Yea whenever I tell somebody my workout they look at me like
I bench then jump right on the floor to do pushups. Nothing, not weight gain, not creatine, shot up my lifts like calisthenics.
so how much did your weight lifting numbers go up w/ calisthenics and in what time frame? i am actually genuinely interested
i'm not tryin to hate at all, but it seems hard to believe you went from doing 5 pullups to doing them w/ 155lbs in relatively short time frame. it would seem like if you are only 170 and have that amount of strength w/in you then even when inactive you would be able to bust out 15pullups no problem.
some of the strength gain you had was muscle memory, but what you're saying sounds like someone going yeah i could only bench 225lbs then i stopped lifting weights for a little bit and when i came back i could only bench 100lbs and i shot up to 300 for reps w/in a cpl of months. doesn't make any sense from a physiological point of view unless you have the craziest nervous system ever.

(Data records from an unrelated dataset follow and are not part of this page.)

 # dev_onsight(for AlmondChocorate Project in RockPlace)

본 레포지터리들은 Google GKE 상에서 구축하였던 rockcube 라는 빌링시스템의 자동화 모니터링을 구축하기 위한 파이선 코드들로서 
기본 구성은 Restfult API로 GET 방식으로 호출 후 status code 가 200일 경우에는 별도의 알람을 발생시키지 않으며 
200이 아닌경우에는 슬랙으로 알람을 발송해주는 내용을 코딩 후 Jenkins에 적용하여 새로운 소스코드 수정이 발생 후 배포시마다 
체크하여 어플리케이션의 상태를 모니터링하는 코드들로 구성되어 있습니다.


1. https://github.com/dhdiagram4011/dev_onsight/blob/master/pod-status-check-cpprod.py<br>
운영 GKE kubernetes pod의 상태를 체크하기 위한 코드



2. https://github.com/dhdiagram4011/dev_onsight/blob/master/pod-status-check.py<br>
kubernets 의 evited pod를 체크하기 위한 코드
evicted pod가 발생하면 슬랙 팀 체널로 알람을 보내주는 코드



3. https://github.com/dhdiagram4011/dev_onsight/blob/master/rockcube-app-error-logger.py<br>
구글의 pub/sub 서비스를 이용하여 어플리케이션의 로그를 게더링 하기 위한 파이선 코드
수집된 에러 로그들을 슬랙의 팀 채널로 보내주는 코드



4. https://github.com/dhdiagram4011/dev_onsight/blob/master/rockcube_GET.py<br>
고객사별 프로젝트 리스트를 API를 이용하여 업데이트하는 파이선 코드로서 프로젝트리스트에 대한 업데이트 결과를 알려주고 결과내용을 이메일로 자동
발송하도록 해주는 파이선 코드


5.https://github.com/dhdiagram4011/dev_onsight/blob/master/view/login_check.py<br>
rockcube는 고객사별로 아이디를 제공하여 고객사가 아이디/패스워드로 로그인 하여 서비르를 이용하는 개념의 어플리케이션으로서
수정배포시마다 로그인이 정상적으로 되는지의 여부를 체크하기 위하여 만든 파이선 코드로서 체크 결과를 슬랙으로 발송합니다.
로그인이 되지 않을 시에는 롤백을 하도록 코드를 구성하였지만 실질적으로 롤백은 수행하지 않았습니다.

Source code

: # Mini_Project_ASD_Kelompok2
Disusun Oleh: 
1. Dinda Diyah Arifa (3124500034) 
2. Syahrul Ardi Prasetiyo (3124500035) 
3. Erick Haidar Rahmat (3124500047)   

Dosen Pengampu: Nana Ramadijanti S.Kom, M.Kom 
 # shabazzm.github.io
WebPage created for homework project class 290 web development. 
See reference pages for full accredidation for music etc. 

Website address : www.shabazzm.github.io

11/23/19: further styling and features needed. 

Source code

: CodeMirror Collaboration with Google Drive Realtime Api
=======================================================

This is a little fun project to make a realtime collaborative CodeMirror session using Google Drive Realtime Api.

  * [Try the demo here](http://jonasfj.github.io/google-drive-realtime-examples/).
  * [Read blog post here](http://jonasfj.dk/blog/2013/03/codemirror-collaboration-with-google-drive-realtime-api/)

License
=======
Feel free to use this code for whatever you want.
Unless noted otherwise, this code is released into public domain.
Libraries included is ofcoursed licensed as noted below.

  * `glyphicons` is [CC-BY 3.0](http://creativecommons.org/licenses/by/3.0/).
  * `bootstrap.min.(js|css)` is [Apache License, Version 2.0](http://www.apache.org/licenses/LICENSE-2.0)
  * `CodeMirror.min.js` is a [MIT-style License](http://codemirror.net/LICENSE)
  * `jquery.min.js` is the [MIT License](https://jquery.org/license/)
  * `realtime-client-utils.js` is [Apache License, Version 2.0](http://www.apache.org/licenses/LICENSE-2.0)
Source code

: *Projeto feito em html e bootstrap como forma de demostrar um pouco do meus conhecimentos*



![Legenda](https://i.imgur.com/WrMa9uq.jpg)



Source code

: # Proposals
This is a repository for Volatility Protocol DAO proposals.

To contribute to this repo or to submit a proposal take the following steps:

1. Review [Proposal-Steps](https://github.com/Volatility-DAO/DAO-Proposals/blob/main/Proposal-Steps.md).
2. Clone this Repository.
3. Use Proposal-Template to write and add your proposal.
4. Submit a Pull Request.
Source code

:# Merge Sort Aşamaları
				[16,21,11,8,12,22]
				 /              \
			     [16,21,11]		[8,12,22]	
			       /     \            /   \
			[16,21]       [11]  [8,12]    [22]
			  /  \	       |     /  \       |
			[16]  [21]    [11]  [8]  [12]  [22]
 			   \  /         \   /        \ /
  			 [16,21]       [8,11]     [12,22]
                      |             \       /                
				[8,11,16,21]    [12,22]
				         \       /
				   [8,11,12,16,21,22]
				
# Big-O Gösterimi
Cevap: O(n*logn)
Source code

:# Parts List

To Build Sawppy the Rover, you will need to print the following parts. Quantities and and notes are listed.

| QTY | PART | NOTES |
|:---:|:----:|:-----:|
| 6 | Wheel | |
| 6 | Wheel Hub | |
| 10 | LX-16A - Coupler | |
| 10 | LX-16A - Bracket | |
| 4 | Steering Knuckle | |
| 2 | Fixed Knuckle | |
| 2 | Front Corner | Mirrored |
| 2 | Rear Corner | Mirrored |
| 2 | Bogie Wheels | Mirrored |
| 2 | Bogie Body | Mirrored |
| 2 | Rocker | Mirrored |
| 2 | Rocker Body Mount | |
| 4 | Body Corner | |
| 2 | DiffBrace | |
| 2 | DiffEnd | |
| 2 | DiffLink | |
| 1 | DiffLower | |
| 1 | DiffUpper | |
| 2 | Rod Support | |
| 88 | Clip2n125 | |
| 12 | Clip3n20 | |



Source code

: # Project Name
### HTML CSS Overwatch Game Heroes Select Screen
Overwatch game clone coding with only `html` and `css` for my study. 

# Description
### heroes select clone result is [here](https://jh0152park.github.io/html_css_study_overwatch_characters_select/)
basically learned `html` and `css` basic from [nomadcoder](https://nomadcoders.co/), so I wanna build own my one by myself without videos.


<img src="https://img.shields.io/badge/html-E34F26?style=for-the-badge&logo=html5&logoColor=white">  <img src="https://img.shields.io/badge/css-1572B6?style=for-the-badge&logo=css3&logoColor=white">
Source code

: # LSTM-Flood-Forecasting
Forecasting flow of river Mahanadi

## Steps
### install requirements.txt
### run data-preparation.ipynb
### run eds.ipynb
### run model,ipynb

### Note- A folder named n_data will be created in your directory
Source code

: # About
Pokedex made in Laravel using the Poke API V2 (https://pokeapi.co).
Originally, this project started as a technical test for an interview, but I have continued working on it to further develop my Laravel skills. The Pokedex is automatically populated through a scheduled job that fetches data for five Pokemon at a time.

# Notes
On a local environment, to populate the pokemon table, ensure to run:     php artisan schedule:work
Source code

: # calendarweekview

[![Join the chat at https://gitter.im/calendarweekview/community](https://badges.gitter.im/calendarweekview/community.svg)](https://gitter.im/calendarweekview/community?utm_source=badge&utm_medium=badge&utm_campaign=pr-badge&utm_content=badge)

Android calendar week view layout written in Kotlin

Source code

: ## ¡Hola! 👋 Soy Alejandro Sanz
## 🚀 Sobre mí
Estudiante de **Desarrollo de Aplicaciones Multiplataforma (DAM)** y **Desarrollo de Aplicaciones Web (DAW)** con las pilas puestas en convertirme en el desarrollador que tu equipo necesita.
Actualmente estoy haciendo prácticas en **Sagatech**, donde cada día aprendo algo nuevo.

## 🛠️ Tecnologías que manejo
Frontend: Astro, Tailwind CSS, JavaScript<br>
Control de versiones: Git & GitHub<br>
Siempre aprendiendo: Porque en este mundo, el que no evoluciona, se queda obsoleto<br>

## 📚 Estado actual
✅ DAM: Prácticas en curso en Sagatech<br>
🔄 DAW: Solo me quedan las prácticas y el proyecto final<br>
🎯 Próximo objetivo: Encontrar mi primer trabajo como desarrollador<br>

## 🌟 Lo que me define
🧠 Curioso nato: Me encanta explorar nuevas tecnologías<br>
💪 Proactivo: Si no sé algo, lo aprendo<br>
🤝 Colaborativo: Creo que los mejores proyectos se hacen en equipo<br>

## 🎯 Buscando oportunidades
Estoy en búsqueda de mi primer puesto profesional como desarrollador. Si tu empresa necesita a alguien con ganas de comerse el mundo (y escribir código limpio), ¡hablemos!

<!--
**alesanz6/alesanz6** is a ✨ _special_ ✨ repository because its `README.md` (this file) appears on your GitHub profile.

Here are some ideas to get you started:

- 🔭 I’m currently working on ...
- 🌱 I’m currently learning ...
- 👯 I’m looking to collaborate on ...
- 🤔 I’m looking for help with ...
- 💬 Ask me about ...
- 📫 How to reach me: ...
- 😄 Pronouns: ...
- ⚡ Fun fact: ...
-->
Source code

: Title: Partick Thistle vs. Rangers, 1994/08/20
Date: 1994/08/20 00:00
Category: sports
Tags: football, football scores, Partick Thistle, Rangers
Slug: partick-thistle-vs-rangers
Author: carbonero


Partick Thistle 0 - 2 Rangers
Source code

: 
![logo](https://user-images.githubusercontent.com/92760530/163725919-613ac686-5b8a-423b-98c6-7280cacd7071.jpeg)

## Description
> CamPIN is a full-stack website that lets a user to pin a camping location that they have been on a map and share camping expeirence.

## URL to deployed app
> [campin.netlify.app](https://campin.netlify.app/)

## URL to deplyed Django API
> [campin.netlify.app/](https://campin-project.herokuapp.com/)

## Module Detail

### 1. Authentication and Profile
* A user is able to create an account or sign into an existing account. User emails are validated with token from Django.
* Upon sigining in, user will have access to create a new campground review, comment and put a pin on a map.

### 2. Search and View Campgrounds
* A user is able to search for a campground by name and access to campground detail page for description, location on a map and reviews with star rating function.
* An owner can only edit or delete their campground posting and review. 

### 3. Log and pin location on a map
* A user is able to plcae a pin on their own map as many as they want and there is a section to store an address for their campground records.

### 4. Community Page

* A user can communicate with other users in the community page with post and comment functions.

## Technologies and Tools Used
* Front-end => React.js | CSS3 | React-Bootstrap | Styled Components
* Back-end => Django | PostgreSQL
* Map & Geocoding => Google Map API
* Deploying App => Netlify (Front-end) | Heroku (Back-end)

i'm just not seeing how you guys are having these amazing maximal strength gains from doing muscular endurance work w/ loads that are so light.
i'm not saying its impossible, because the body is great at adapting and i've known some strong ppl that do stuff like superset 315 for 10 on bench w/ 25dips and stuff or knockout 500pushups after a workout or 100 dips preworkout, but they were also very large guys
if you're telling me you guys put like 50-100lbs on your lifts w/o appeciable muscle gain from doing very submaximal resistance exercise it doesn't seem to mesh with the fact that maximal strength is best increased via building muscle mass or w/ neurological gains from heavy lifting.
do you think it helped w/ your recovery and you were able to lift heavier weights longer in the gym?
i'd be the first one ready to bust out 500 pushups a day if i thought that was gonna boost my bench 25%, but scientific evidence for the most part points to that as a fruitless endeavor, yet you guys are claiming to defy that.